Outre une déclaration explicite d’indépendance, on ne sait pas quelles actions cela couvre. La reconnaissance diplomatique de Taiwan par les États-Unis est-elle considérée comme un «événement majeur»? Et quels sont les critères de la perte des possibilités de réunification pacifique? Dans cette ambiguïté, le continent a une marge de manœuvre sur la question de savoir quand lancer une offensive.

Compte tenu des limites, la réunification par la force n’est toujours pas une option pour la Chine et Pékin n’a d’autre choix que d’attendre son heure. La force ne peut être considérée comme une option que lorsque la puissance nationale de la Chine dépasse de manière significative celle des États-Unis, la communauté internationale est limitée dans sa motivation collective de repousser, et il y a une plus grande certitude de gagner physiquement la guerre et de conserver l’île.

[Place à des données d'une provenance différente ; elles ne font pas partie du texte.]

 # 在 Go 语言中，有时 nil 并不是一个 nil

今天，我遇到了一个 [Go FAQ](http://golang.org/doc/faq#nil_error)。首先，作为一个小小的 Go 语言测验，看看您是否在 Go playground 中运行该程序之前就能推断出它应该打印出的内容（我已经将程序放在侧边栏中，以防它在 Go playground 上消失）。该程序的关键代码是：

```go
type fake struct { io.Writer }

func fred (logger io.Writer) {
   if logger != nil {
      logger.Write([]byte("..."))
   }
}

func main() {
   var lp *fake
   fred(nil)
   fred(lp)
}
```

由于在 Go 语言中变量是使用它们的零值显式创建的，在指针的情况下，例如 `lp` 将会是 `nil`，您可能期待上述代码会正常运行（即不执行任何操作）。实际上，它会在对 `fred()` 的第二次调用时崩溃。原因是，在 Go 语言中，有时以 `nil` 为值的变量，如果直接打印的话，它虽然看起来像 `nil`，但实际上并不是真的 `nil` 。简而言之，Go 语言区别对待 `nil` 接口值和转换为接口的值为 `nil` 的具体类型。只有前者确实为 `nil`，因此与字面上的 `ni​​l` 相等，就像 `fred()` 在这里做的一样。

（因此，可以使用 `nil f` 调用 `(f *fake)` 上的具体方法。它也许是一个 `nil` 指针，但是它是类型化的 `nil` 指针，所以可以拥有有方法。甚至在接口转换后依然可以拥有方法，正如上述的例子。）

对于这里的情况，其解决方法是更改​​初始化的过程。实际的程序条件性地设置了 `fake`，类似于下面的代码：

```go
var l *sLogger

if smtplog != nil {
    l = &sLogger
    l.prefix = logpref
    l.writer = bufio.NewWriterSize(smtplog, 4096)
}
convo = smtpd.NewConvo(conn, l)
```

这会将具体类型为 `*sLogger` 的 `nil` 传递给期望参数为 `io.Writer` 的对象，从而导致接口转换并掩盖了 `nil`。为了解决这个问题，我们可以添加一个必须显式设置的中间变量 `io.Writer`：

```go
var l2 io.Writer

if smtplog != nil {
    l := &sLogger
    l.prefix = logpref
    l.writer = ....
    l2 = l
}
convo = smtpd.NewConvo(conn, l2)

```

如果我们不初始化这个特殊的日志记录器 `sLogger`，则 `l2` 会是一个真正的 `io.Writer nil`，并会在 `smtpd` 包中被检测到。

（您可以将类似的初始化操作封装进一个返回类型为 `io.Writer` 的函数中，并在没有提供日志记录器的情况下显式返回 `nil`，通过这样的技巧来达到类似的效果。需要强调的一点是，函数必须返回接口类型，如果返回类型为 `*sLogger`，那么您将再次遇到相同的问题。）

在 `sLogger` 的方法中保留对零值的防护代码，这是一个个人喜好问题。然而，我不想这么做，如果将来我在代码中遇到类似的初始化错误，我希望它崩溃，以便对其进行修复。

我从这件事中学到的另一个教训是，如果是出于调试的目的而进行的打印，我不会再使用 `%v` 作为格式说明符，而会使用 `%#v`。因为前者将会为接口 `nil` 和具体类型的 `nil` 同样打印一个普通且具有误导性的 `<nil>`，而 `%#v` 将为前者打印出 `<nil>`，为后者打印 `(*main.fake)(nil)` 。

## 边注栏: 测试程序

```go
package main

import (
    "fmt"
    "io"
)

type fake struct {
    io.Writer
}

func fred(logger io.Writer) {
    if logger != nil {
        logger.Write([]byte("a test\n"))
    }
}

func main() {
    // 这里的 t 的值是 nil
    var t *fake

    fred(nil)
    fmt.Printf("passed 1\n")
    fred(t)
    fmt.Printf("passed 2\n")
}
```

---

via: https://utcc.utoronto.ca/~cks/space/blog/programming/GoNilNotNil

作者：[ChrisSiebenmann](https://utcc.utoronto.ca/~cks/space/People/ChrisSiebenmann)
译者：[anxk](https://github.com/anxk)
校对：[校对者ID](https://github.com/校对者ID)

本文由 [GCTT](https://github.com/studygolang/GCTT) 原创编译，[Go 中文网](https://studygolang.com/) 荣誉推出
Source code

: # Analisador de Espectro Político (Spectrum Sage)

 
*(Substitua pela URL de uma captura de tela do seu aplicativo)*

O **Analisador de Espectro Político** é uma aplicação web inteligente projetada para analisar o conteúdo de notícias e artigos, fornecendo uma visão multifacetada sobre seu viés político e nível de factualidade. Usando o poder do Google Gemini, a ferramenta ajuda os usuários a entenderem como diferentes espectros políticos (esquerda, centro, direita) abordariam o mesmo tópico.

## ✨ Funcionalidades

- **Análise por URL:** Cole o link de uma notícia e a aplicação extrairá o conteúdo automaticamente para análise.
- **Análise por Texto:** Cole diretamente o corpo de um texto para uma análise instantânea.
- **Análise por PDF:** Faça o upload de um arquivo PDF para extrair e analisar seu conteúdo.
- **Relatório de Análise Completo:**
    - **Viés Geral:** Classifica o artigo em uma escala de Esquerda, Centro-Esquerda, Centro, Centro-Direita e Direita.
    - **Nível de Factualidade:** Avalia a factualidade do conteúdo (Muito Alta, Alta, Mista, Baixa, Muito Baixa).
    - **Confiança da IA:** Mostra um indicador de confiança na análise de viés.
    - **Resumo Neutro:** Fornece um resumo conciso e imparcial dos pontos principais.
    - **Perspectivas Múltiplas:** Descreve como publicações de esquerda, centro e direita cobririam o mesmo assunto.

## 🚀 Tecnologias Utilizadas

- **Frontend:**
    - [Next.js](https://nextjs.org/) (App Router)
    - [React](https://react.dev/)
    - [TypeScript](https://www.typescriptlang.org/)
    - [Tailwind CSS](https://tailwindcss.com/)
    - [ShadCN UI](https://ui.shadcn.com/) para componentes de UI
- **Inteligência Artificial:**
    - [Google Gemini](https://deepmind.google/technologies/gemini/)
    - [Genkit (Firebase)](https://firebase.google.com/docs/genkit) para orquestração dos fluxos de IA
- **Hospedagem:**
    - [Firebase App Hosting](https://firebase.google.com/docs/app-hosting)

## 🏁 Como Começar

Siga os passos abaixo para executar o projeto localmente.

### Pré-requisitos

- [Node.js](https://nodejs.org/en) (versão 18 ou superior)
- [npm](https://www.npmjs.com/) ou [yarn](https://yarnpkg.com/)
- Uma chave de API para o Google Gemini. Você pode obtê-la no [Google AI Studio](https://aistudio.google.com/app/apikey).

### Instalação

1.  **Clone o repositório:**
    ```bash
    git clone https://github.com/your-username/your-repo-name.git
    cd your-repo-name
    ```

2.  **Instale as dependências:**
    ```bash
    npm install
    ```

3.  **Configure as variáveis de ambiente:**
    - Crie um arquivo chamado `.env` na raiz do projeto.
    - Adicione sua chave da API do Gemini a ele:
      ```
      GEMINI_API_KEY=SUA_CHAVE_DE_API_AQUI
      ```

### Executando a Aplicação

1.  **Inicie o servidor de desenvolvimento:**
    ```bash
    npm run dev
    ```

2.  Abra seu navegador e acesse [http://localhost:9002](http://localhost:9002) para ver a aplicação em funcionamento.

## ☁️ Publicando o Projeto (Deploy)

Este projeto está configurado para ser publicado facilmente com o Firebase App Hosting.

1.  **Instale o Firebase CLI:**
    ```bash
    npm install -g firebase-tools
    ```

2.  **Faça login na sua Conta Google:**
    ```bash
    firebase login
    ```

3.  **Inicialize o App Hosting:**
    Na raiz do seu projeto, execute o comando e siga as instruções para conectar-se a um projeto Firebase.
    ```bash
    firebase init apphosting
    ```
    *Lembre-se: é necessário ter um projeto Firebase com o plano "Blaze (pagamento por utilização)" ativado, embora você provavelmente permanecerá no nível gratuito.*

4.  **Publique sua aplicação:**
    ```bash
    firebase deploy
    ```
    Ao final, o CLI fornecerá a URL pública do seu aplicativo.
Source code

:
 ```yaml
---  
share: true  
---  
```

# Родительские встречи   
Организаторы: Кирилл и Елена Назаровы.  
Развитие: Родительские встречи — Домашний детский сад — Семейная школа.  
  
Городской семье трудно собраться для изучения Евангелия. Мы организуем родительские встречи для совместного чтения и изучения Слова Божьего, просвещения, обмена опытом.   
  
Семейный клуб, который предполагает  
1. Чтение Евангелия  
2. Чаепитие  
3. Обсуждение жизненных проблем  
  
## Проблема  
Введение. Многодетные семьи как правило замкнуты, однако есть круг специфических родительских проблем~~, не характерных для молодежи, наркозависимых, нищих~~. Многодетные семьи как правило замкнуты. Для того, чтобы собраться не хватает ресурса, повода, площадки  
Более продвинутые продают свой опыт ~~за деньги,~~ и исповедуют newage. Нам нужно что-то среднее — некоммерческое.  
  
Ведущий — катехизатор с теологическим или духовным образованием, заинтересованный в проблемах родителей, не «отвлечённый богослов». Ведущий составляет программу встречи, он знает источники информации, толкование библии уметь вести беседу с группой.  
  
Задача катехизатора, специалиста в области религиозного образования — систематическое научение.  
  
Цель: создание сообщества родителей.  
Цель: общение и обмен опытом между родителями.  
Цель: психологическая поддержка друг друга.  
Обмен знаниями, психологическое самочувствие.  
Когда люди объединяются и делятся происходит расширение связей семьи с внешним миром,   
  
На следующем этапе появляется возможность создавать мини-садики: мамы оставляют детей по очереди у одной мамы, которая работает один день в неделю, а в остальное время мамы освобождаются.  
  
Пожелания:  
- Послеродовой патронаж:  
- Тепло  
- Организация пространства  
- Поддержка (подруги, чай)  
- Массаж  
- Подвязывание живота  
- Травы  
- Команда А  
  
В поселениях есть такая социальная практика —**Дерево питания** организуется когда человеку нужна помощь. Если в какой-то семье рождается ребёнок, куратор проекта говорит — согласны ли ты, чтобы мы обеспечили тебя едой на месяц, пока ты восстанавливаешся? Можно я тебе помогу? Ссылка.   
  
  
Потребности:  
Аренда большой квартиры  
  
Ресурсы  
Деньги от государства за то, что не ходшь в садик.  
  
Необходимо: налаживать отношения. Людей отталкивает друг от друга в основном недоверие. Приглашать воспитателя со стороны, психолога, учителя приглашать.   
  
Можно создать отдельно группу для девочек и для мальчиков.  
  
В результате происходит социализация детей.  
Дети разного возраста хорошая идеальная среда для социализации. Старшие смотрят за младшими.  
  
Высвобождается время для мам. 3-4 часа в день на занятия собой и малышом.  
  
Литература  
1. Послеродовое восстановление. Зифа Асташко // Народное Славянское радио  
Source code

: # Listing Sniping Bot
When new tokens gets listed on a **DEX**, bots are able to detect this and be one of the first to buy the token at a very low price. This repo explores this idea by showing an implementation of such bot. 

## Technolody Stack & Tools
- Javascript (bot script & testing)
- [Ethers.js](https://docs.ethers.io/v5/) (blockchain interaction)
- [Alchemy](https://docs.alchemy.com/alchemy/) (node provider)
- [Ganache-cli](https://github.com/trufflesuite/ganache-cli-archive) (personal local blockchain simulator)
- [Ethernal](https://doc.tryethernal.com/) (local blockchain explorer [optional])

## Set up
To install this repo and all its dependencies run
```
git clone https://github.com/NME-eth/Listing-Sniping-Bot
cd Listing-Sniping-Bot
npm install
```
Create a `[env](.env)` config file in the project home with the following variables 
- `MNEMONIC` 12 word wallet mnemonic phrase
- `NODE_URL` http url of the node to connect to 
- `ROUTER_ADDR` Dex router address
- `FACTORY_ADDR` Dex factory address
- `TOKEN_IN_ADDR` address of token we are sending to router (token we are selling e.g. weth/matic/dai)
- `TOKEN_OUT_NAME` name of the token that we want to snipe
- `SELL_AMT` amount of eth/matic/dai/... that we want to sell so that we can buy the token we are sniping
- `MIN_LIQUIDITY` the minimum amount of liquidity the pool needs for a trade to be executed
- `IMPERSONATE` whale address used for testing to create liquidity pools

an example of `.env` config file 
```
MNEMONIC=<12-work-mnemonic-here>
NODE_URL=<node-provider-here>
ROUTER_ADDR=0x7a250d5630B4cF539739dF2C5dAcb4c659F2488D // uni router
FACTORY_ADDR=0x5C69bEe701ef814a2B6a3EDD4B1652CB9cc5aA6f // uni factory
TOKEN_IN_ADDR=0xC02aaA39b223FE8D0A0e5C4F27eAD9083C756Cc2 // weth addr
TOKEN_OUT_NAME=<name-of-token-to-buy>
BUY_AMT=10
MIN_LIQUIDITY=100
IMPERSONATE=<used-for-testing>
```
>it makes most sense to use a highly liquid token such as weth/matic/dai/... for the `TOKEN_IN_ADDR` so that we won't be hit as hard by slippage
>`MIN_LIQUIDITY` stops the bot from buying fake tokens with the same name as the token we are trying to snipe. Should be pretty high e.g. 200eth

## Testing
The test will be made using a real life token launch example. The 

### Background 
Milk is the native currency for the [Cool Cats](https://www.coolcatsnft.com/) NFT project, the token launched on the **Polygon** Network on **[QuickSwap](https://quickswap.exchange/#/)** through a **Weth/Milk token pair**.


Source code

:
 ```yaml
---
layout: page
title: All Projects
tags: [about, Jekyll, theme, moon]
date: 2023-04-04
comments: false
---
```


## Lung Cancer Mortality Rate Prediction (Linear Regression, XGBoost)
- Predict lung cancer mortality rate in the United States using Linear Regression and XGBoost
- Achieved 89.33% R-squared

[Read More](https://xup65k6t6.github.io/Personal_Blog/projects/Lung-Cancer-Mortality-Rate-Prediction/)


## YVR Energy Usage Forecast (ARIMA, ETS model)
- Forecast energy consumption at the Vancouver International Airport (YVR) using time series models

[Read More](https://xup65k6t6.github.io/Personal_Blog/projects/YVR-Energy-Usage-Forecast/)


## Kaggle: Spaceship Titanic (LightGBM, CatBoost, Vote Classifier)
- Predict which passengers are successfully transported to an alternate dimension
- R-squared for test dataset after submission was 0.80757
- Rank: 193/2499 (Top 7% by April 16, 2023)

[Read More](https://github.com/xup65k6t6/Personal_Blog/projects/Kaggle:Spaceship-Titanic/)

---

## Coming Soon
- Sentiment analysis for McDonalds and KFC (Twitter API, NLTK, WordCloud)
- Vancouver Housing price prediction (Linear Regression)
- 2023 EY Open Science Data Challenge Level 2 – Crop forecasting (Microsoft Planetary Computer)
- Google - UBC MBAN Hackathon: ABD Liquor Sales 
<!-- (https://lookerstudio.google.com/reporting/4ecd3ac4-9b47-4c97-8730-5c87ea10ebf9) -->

En attendant, le continent continuera à utiliser des tactiques de zone grise, qui sont une meilleure alternative à une frappe militaire, et à rechercher des moyens de soumettre l’île sans combattre. Et peut-être qu’à un moment de basculement futur, Taiwan pourrait envisager d’accepter un modèle de type Beiping pour éviter un recours imminent à la force par le continent.

Cui Lei est chercheur à l’Institut chinois des études internationales, un groupe de réflexion affilié au ministère des Affaires étrangères de Chine.

Toutes les opinions exprimées dans cet article sont entièrement celles de l’auteur et ne reflètent pas nécessairement les vues d’une institution ou organisation.